# Crumpsall Workhouse - June 20



## UrbandonedTeam (Sep 4, 2020)

*Crumpsall Workhouse*







(writing this beside @The Excursionists + he gave permission to nab his history)

_The Crumpsall workhouse was built was constructed between 1855-57. Designed by Mills and Murgatroyd, the site could accommodate 1660 "inmates", compromising of; 745 able-bodied men and women; 152 women including 76 infants; 248 idiots, imbeciles and epileptics; 255 children under 16; 60 probationers; 200 sick. The very first inmates lived at Crumpsall in 1857. They were able-bodied men who could work on the farm at the site. Between 1909-1920, new blocks used for accommodation were erected to house new inmates and provide more for the "imbeciles". These blocks were the blocks we explored on our visit. They can be seen below to the bottom right of the chimney. During 1866, the Poor Law Board visited Crumpsall and the inspector stated that it was "the most complete as well as one of the best managed work-houses that I had ever inspected. It is in thoroughly excellent ordfer throughout, and generally in such a state as to reflect the highest credit on all concerned in its management and care." Whether this remained the case throughout the years it operated before being renamed the Crescent Road Institution in 1915, the Crumpsall Institute in 1930. 1930 was the year that all workhouses were abolished, meaning Crumpsall came under management of the Manchester Public Assistance Comittee. It was also around this time that the site officially started to treat the mentally ill despite the "lunatic inmates" they housed prior. Park House was the next name for the site in 1939 and later being called Springfield hospital introduced to the NHS in 1948 is unknown._

This was a great way to get back into exploring after my longest break since I started, otherwise known as coronavirus lockdown. Me and @The Excursionists attempted to stay as far apart as we could from each other to look at this intriguing lead. I actually think @MotionlessMike hinted this towards me at some point, but it was such a long time ago, I'm not completely sure. Either way, hospitals of this breed are disappearing quickly so I try to see any hospital of this era that remains in decent condition.

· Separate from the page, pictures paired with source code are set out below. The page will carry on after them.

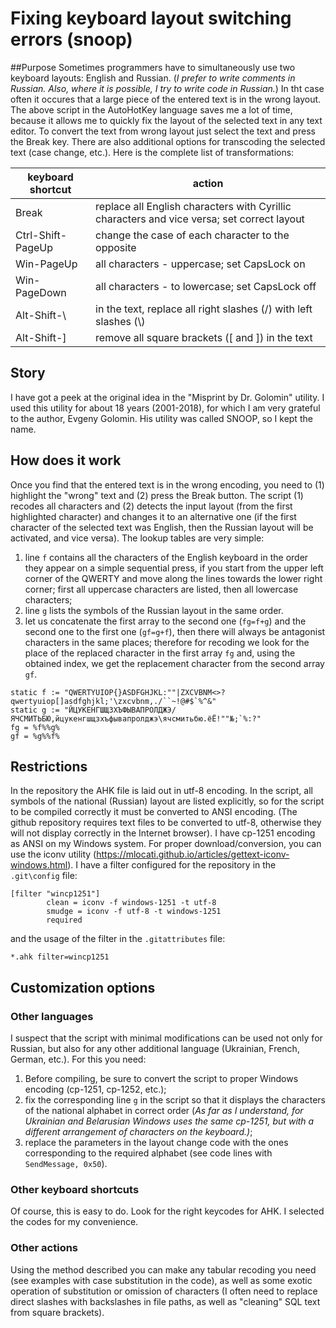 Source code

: # Fixing keyboard layout switching errors (snoop)
##Purpose
Sometimes programmers have to simultaneously use two keyboard layouts: English and Russian.
(_I prefer to write comments in Russian. Also, where it is possible, I try to write code in Russian._)
In tht case often it occures that a large piece of the entered text is in the wrong layout.
The above script in the AutoHotKey language saves me a lot of time, because it allows me to quickly fix the layout of the selected text in any text editor.
To convert the text from wrong layout just select the text and press the Break key.
There are also additional options for transcoding the selected text (case change, etc.). Here is the complete list of transformations:

| keyboard shortcut |action |
| ----- | ----- |
| Break | replace all English characters with Cyrillic characters and vice versa; set correct layout |
| Ctrl-Shift-PageUp | change the case of each character to the opposite |
| Win-PageUp | all characters - uppercase; set CapsLock on |
| Win-PageDown | all characters - to lowercase; set CapsLock off |
| Alt-Shift-\\ | in the text, replace all right slashes (/) with left slashes (\\) |
| Alt-Shift-] | remove all square brackets (\[ and \]) in the text |

## Story
I have got a peek at the original idea in the "Misprint by Dr. Golomin" utility. I used this utility for about 18 years (2001-2018), for which I am very grateful to the author, Evgeny Golomin.
His utility was called SNOOP, so I kept the name.

## How does it work
Once you find that the entered text is in the wrong encoding, you need to (1) highlight the "wrong" text and (2) press the Break button.
The script (1) recodes all characters and (2) detects the input layout (from the first highlighted character) and changes it to an alternative one (if the first character of the selected text was English, then the Russian layout will be activated, and vice versa).
The lookup tables are very simple:

1. line `f` contains all the characters of the English keyboard in the order they appear on a simple sequential press, if you start from the upper left corner of the QWERTY and move along the lines towards the lower right corner;
first all uppercase characters are listed, then all lowercase characters;
2. line `g` lists the symbols of the Russian layout in the same order.
3. let us concatenate the first array to the second one (`fg=f+g`) and the second one to the first one (`gf=g+f`), then there will always be antagonist characters in the same places;
therefore for recoding we look for the place of the replaced character in the first array `fg` and, using the obtained index, we get the replacement character from the second array `gf`.
```
static f := "QWERTYUIOP{}ASDFGHJKL:""|ZXCVBNM<>?qwertyuiop[]asdfghjkl;'\zxcvbnm,./``~!@#$`%^&"
static g := "ЙЦУКЕНГШЩЗХЪФЫВАПРОЛДЖЭ/ЯЧСМИТЬБЮ,йцукенгшщзхъфывапролджэ\ячсмитьбю.ёЁ!""№;`%:?"
fg = %f%%g%
gf = %g%%f%
```
## Restrictions
In the repository the AHK file is laid out in utf-8 encoding.
In the script, all symbols of the national (Russian) layout are listed explicitly, so for the script to be compiled correctly it must be converted to ANSI encoding.
(The github repository requires text files to be converted to utf-8, otherwise they will not display correctly in the Internet browser).
I have cp-1251 encoding as ANSI on my Windows system.
For proper download/conversion, you can use the iconv utility (https://mlocati.github.io/articles/gettext-iconv-windows.html).
I have a filter configured for the repository in the `.git\config` file:

```
[filter "wincp1251"]
        clean = iconv -f windows-1251 -t utf-8
        smudge = iconv -f utf-8 -t windows-1251
        required
```
and the usage of the filter in the `.gitattributes` file: 
```
*.ahk filter=wincp1251
```
## Customization options
### Other languages
I suspect that the script with minimal modifications can be used not only for Russian, but also for any other additional language (Ukrainian, French, German, etc.).
For this you need:
1. Before compiling, be sure to convert the script to proper Windows encoding (cp-1251, cp-1252, etc.);
2. fix the corresponding line `g` in the script so that it displays the characters of the national alphabet in correct order
 (_As far as I understand, for Ukrainian and Belarusian Windows uses the same cp-1251, but with a different arrangement of characters on the keyboard.)_;
3. replace the parameters in the layout change code with the ones corresponding to the required alphabet (see code lines with `SendMessage, 0x50`).
### Other keyboard shortcuts
Of course, this is easy to do. Look for the right keycodes for AHK. I selected the codes for my convenience.
### Other actions
Using the method described you can make any tabular recoding you need (see examples with case substitution in the code),
as well as some exotic operation of substitution or omission of characters (I often need to replace direct slashes with backslashes in file paths, as well as "cleaning" SQL text from square brackets).
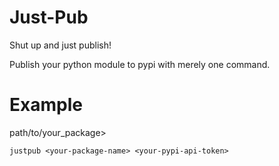 # Just-Pub
Shut up and just publish!

Publish your python module to pypi with merely one command. 

# Example
path/to/your_package>
```
justpub <your-package-name> <your-pypi-api-token>
```
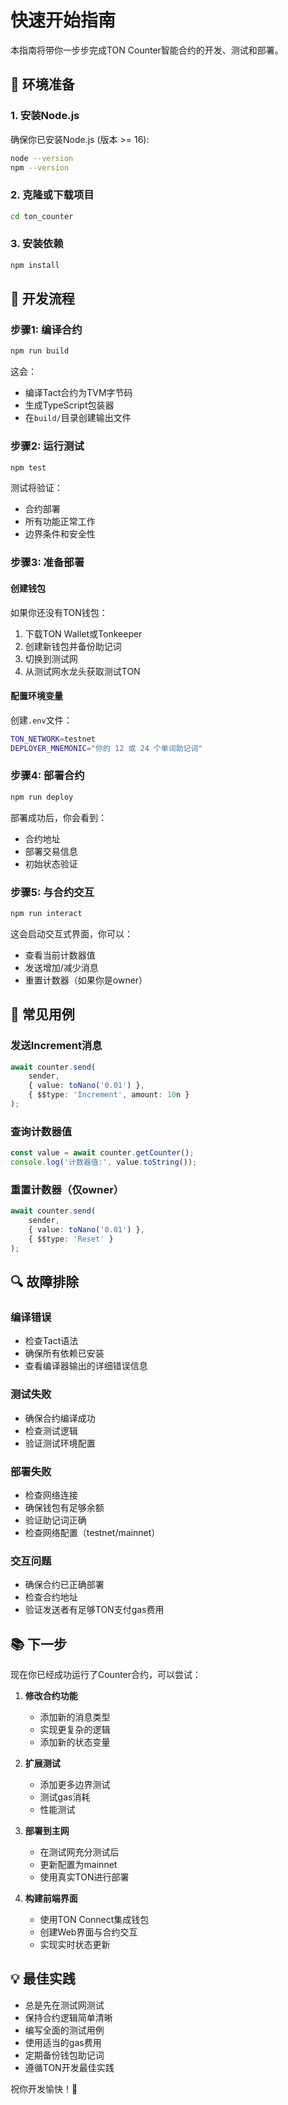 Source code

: # 快速开始指南

本指南将带你一步步完成TON Counter智能合约的开发、测试和部署。

## 🔧 环境准备

### 1. 安装Node.js
确保你已安装Node.js (版本 >= 16):
```bash
node --version
npm --version
```

### 2. 克隆或下载项目
```bash
cd ton_counter
```

### 3. 安装依赖
```bash
npm install
```

## 📝 开发流程

### 步骤1: 编译合约
```bash
npm run build
```

这会：
- 编译Tact合约为TVM字节码
- 生成TypeScript包装器
- 在`build/`目录创建输出文件

### 步骤2: 运行测试
```bash
npm test
```

测试将验证：
- 合约部署
- 所有功能正常工作
- 边界条件和安全性

### 步骤3: 准备部署

#### 创建钱包
如果你还没有TON钱包：
1. 下载TON Wallet或Tonkeeper
2. 创建新钱包并备份助记词
3. 切换到测试网
4. 从测试网水龙头获取测试TON

#### 配置环境变量
创建`.env`文件：
```bash
TON_NETWORK=testnet
DEPLOYER_MNEMONIC="你的 12 或 24 个单词助记词"
```

### 步骤4: 部署合约
```bash
npm run deploy
```

部署成功后，你会看到：
- 合约地址
- 部署交易信息
- 初始状态验证

### 步骤5: 与合约交互
```bash
npm run interact
```

这会启动交互式界面，你可以：
- 查看当前计数器值
- 发送增加/减少消息
- 重置计数器（如果你是owner）

## 🎯 常见用例

### 发送Increment消息
```typescript
await counter.send(
    sender,
    { value: toNano('0.01') },
    { $$type: 'Increment', amount: 10n }
);
```

### 查询计数器值
```typescript
const value = await counter.getCounter();
console.log('计数器值:', value.toString());
```

### 重置计数器（仅owner）
```typescript
await counter.send(
    sender,
    { value: toNano('0.01') },
    { $$type: 'Reset' }
);
```

## 🔍 故障排除

### 编译错误
- 检查Tact语法
- 确保所有依赖已安装
- 查看编译器输出的详细错误信息

### 测试失败
- 确保合约编译成功
- 检查测试逻辑
- 验证测试环境配置

### 部署失败
- 检查网络连接
- 确保钱包有足够余额
- 验证助记词正确
- 检查网络配置（testnet/mainnet）

### 交互问题
- 确保合约已正确部署
- 检查合约地址
- 验证发送者有足够TON支付gas费用

## 📚 下一步

现在你已经成功运行了Counter合约，可以尝试：

1. **修改合约功能**
   - 添加新的消息类型
   - 实现更复杂的逻辑
   - 添加新的状态变量

2. **扩展测试**
   - 添加更多边界测试
   - 测试gas消耗
   - 性能测试

3. **部署到主网**
   - 在测试网充分测试后
   - 更新配置为mainnet
   - 使用真实TON进行部署

4. **构建前端界面**
   - 使用TON Connect集成钱包
   - 创建Web界面与合约交互
   - 实现实时状态更新

## 💡 最佳实践

- 总是先在测试网测试
- 保持合约逻辑简单清晰
- 编写全面的测试用例
- 使用适当的gas费用
- 定期备份钱包助记词
- 遵循TON开发最佳实践

祝你开发愉快！🚀
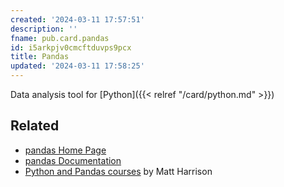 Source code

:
 ```yaml
---
created: '2024-03-11 17:57:51'
description: ''
fname: pub.card.pandas
id: i5arkpjv0cmcftduvps9pcx
title: Pandas
updated: '2024-03-11 17:58:25'
---
```


Data analysis tool for [Python]({{< relref "/card/python.md" >}})

## Related

- [pandas Home Page](https://pandas.pydata.org/)
- [pandas Documentation](https://pandas.pydata.org/docs/)
- [Python and Pandas courses](https://store.metasnake.com/) by Matt Harrison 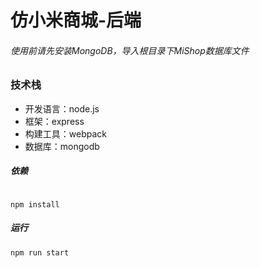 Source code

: # 仿小米商城-后端
###### 使用前请先安装MongoDB，导入根目录下MiShop数据库文件
### 技术栈
- 开发语言：node.js
- 框架：express
- 构建工具：webpack
- 数据库：mongodb

##### 依赖

```

npm install
```
##### 运行

```
npm run start

```
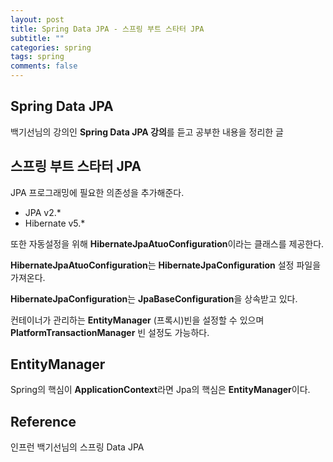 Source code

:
 ```yaml
---
layout: post
title: Spring Data JPA - 스프링 부트 스타터 JPA
subtitle: ""
categories: spring
tags: spring
comments: false
---
```


## Spring Data JPA

백기선님의 강의인 **Spring Data JPA 강의**를 듣고 공부한 내용을 정리한 글

## 스프링 부트 스타터 JPA

JPA 프로그래밍에 필요한 의존성을 추가해준다.

- JPA v2.\*
- Hibernate v5.\*

또한 자동설정을 위해 **HibernateJpaAtuoConfiguration**이라는 클래스를 제공한다.

**HibernateJpaAtuoConfiguration**는 **HibernateJpaConfiguration** 설정 파일을 가져온다.

**HibernateJpaConfiguration**는 **JpaBaseConfiguration**을 상속받고 있다.

컨테이너가 관리하는 **EntityManager** (프록시)빈을 설정할 수 있으며 **PlatformTransactionManager** 빈 설정도 가능하다.

## EntityManager

Spring의 핵심이 **ApplicationContext**라면 Jpa의 핵심은 **EntityManager**이다.

## Reference

인프런 백기선님의 스프링 Data JPA
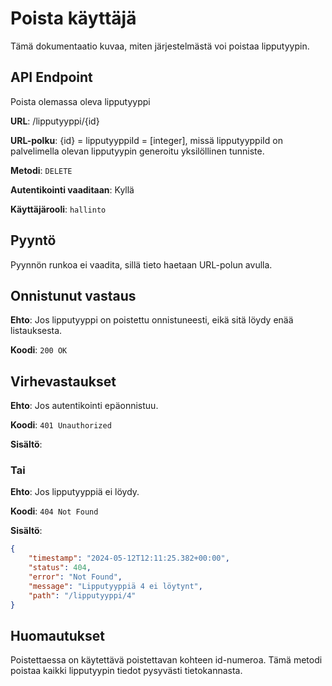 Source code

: # Poista käyttäjä
Tämä dokumentaatio kuvaa, miten järjestelmästä voi poistaa lipputyypin.

## API Endpoint
Poista olemassa oleva lipputyyppi

**URL**: /lipputyyppi/{id}

**URL-polku**: {id} = lipputyyppiId = [integer], missä lipputyyppiId on palvelimella olevan lipputyypin generoitu yksilöllinen tunniste.

**Metodi**: `DELETE`

**Autentikointi vaaditaan**: Kyllä

**Käyttäjärooli**: `hallinto`

## Pyyntö
Pyynnön runkoa ei vaadita, sillä tieto haetaan URL-polun avulla.

## Onnistunut vastaus

**Ehto**: Jos lipputyyppi on poistettu onnistuneesti, eikä sitä löydy enää listauksesta.

**Koodi**: `200 OK`

## Virhevastaukset

**Ehto**: Jos autentikointi epäonnistuu.

**Koodi**: `401 Unauthorized`

**Sisältö**:

### Tai

**Ehto**: Jos lipputyyppiä ei löydy.

**Koodi**: `404 Not Found`

**Sisältö**:
```json
{
    "timestamp": "2024-05-12T12:11:25.382+00:00",
    "status": 404,
    "error": "Not Found",
    "message": "Lipputyyppiä 4 ei löytynt",
    "path": "/lipputyyppi/4"
}
```
## Huomautukset
Poistettaessa on käytettävä poistettavan kohteen id-numeroa.
Tämä metodi poistaa kaikki lipputyypin tiedot pysyvästi tietokannasta. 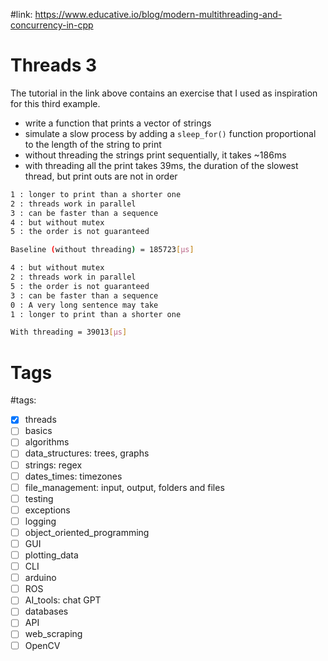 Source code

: #link: https://www.educative.io/blog/modern-multithreading-and-concurrency-in-cpp

# Threads 3

The tutorial in the link above contains an exercise that I used as inspiration for this third example.
- write a function that prints a vector of strings
- simulate a slow process by adding a `sleep_for()` function proportional to the length of the string to print
- without threading the strings print sequentially, it takes ~186ms 
- with threading all the print takes 39ms, the duration of the slowest thread, but print outs are not in order

```bash
1 : longer to print than a shorter one
2 : threads work in parallel
3 : can be faster than a sequence
4 : but without mutex
5 : the order is not guaranteed

Baseline (without threading) = 185723[µs]

4 : but without mutex
2 : threads work in parallel
5 : the order is not guaranteed
3 : can be faster than a sequence
0 : A very long sentence may take 
1 : longer to print than a shorter one

With threading = 39013[µs]
```

# Tags
#tags: 

- [x] threads
- [ ] basics
- [ ] algorithms
- [ ] data_structures: trees, graphs
- [ ] strings: regex
- [ ] dates_times: timezones
- [ ] file_management: input, output, folders and files
- [ ] testing
- [ ] exceptions
- [ ] logging
- [ ] object_oriented_programming
- [ ] GUI
- [ ] plotting_data
- [ ] CLI
- [ ] arduino
- [ ] ROS
- [ ] AI_tools: chat GPT
- [ ] databases
- [ ] API
- [ ] web_scraping
- [ ] OpenCV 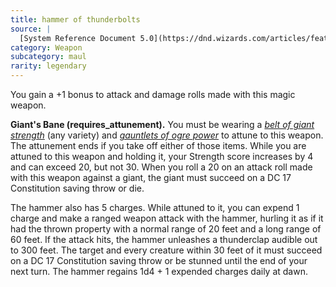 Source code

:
 ```yaml
---
title: hammer of thunderbolts
source: |
  [System Reference Document 5.0](https://dnd.wizards.com/articles/features/systems-reference-document-srd)
category: Weapon
subcategory: maul
rarity: legendary
---
```


You gain a +1 bonus to attack and damage rolls made with this magic weapon.

**Giant's Bane (requires_attunement).** You must be wearing a [*belt of giant strength*](/magic-items/belt-of-giant-strength/) (any variety) and [*gauntlets of ogre power*](/magic-items/gauntlets-of-ogre-power/) to attune to this weapon. The attunement ends if you take off either of those items. While you are attuned to this weapon and holding it, your Strength score increases by 4 and can exceed 20, but not 30. When you roll a 20 on an attack roll made with this weapon against a giant, the giant must succeed on a DC 17 Constitution saving throw or die.

The hammer also has 5 charges. While attuned to it, you can expend 1 charge and make a ranged weapon attack with the hammer, hurling it as if it had the thrown property with a normal range of 20 feet and a long range of 60 feet. If the attack hits, the hammer unleashes a thunderclap audible out to 300 feet. The target and every creature within 30 feet of it must succeed on a DC 17 Constitution saving throw or be stunned until the end of your next turn. The hammer regains 1d4 + 1 expended charges daily at dawn.
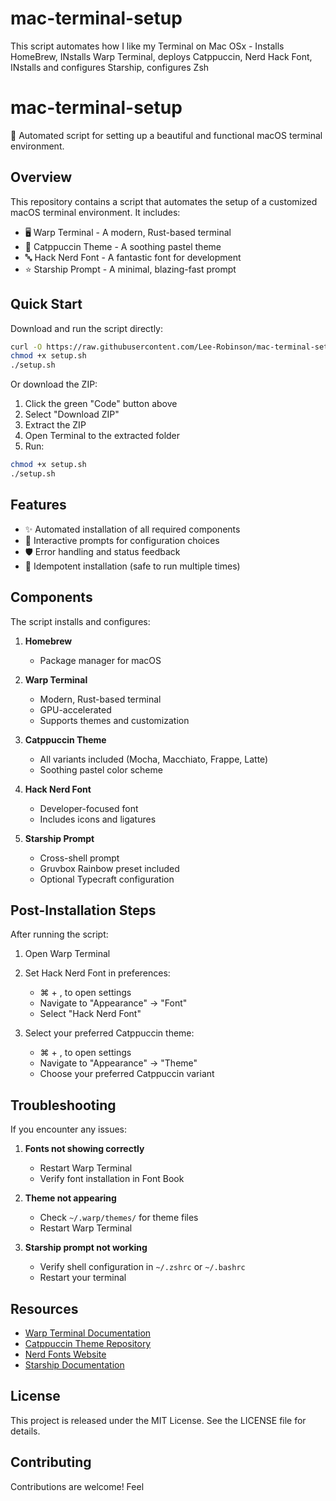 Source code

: # mac-terminal-setup
This script automates how I like my Terminal on Mac OSx - Installs HomeBrew, INstalls Warp Terminal, deploys Catppuccin,  Nerd Hack Font, INstalls and configures Starship, configures Zsh

# mac-terminal-setup

🚀 Automated script for setting up a beautiful and functional macOS terminal environment.

## Overview

This repository contains a script that automates the setup of a customized macOS terminal environment. It includes:
- 🖥️ Warp Terminal - A modern, Rust-based terminal
- 🎨 Catppuccin Theme - A soothing pastel theme
- 🔤 Hack Nerd Font - A fantastic font for development
- ⭐ Starship Prompt - A minimal, blazing-fast prompt

## Quick Start

Download and run the script directly:
```bash
curl -O https://raw.githubusercontent.com/Lee-Robinson/mac-terminal-setup/main/setup.sh
chmod +x setup.sh
./setup.sh
```

Or download the ZIP:
1. Click the green "Code" button above
2. Select "Download ZIP"
3. Extract the ZIP
4. Open Terminal to the extracted folder
5. Run:
```bash
chmod +x setup.sh
./setup.sh
```

## Features

- ✨ Automated installation of all required components
- 🔄 Interactive prompts for configuration choices
- 🛡️ Error handling and status feedback
- 🔁 Idempotent installation (safe to run multiple times)

## Components

The script installs and configures:

1. **Homebrew**
   - Package manager for macOS

2. **Warp Terminal**
   - Modern, Rust-based terminal
   - GPU-accelerated
   - Supports themes and customization

3. **Catppuccin Theme**
   - All variants included (Mocha, Macchiato, Frappe, Latte)
   - Soothing pastel color scheme

4. **Hack Nerd Font**
   - Developer-focused font
   - Includes icons and ligatures

5. **Starship Prompt**
   - Cross-shell prompt
   - Gruvbox Rainbow preset included
   - Optional Typecraft configuration

## Post-Installation Steps

After running the script:

1. Open Warp Terminal
2. Set Hack Nerd Font in preferences:
   - ⌘ + , to open settings
   - Navigate to "Appearance" → "Font"
   - Select "Hack Nerd Font"

3. Select your preferred Catppuccin theme:
   - ⌘ + , to open settings
   - Navigate to "Appearance" → "Theme"
   - Choose your preferred Catppuccin variant

## Troubleshooting

If you encounter any issues:

1. **Fonts not showing correctly**
   - Restart Warp Terminal
   - Verify font installation in Font Book

2. **Theme not appearing**
   - Check `~/.warp/themes/` for theme files
   - Restart Warp Terminal

3. **Starship prompt not working**
   - Verify shell configuration in `~/.zshrc` or `~/.bashrc`
   - Restart your terminal

## Resources

- [Warp Terminal Documentation](https://docs.warp.dev/)
- [Catppuccin Theme Repository](https://github.com/catppuccin/warp)
- [Nerd Fonts Website](https://www.nerdfonts.com/)
- [Starship Documentation](https://starship.rs/)

## License

This project is released under the MIT License. See the LICENSE file for details.

## Contributing

Contributions are welcome! Feel
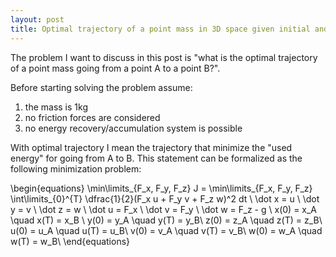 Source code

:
 ```yaml
---
layout: post
title: Optimal trajectory of a point mass in 3D space given initial and final position and velocity
---
```


The problem I want to discuss in this post is "what is the optimal trajectory of a point mass going from a point A to a point B?".

Before starting solving the problem assume:
1. the mass is 1kg
1. no friction forces are considered
2. no energy recovery/accumulation system is possible

With optimal trajectory I mean the trajectory that minimize the "used energy" for going from A to B.
This statement can be formalized as the following minimization problem:

  \begin{equations}
    \min\limits_{F_x, F_y, F_z} J = \min\limits_{F_x, F_y, F_z} \int\limits_{0}^{T} \dfrac{1}{2}(F_x u + F_y v + F_z w)^2 dt \\
    \dot x = u \\
    \dot y = v \\
    \dot z = w \\
    \dot u = F_x \\
    \dot v = F_y \\
    \dot w = F_z - g \\
    x(0) = x_A \quad x(T) = x_B \\ 
    y(0) = y_A \quad y(T) = y_B\\
    z(0) = z_A \quad z(T) = z_B\\
    u(0) = u_A \quad u(T) = u_B\\
    v(0) = v_A \quad v(T) = v_B\\
    w(0) = w_A \quad w(T) = w_B\\
  \end{equations}

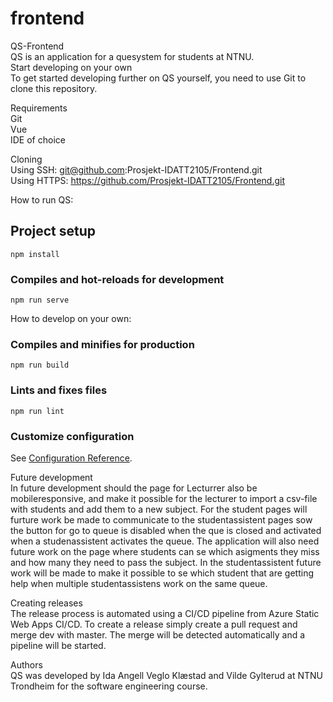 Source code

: # frontend
QS-Frontend
<br/>
QS is an application for a quesystem for students at NTNU.
<br/>
Start developing on your own
<br/>
To get started developing further on QS yourself, you need to use Git to clone this repository.

Requirements
<br/>
Git
<br/>
Vue
<br/>
IDE of choice


Cloning
<br/>
Using SSH: git@github.com:Prosjekt-IDATT2105/Frontend.git
<br/>
Using HTTPS: https://github.com/Prosjekt-IDATT2105/Frontend.git

How to run QS:
## Project setup
```
npm install
```

### Compiles and hot-reloads for development
```
npm run serve
```

How to develop on your own: 
### Compiles and minifies for production
```
npm run build
```

### Lints and fixes files
```
npm run lint
```

### Customize configuration
See [Configuration Reference](https://cli.vuejs.org/config/).


Future development
<br/>
In future development should the page for Lecturrer also be mobileresponsive, and make
it possible for the lecturer to import a csv-file with students and add them to a new subject.
For the student pages will furture work be made to communicate to the studentassistent pages sow the button for go
to queue is disabled when the que is closed and activated when a studenassistent activates the queue.
The application will also need future work on the page where students can se which asigments they miss and how many they 
need to pass the subject. In the studentassistent future work will be made to make it possible to se which student that are getting help when multiple studentassistens work on the same queue. 


Creating releases
<br/>
The release process is automated using a CI/CD pipeline from Azure Static Web Apps CI/CD. To create a release simply create a pull request and merge dev with master. The merge will be detected automatically and a pipeline will be started.

Authors
<br/>
QS was developed by Ida Angell Veglo Klæstad and Vilde Gylterud at NTNU Trondheim for the software engineering course.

_Some photographs from the accommodation portion of the building._
















_This room was full of a combination of floor polishers and medical records._











_Into the mental health focusing section._






_Chain staircases_ and other details reminded us of asylums, which shared similar treatment styles towards mental health than this region of the hospital.






_Workshop_











The main hall was very unexpected and beautiful. Although cut off, the portion that has been left to deteriorate is another asylum-esque feature with it's arched design and colour.
















Here is the link to our documentary styled video on the hospital. We cover the buildings past, present and future through cinematics and narration:

https://youtu.be/oEW941QsPn4

*Thanks for reading *


----------



## Sam Haltin (Sep 5, 2020)

Looks like the main hall is the most interesting feature. A lot of flourescent lights needed but I wonder what the original lighting was in that hall. Chandeliers suspended from the ceiling, maybe? You managed to capture this well as we are still in lockdown.


----------



## verdigris (Sep 8, 2020)

thanks for these fascinating pictures, and the history.
Awful that you found medical records scattered around, no matter how old, these are personal, confidential, details, which should have been destroyed (but I've known similarly lax attention to personal details, and medical records, with other hospitals and NHS facilities when they close)
I like the picture of the chairs in a circle - must have been group therapy


----------



## OcB86 (Sep 28, 2020)

I agree with Verdigris, I love the photo of the chairs especially as talking therapy is so extremely opposed to how 'imbeciles' were treated, this photo itself is a testimonial of how this places attitude towards mental health tried to keep up with the latest findings.


----------



## Dirus_Strictus (Sep 29, 2020)

[QUOTEI wonder what the original lighting was in that hall. Chandeliers suspended from the ceiling, maybe? [/QUOTE]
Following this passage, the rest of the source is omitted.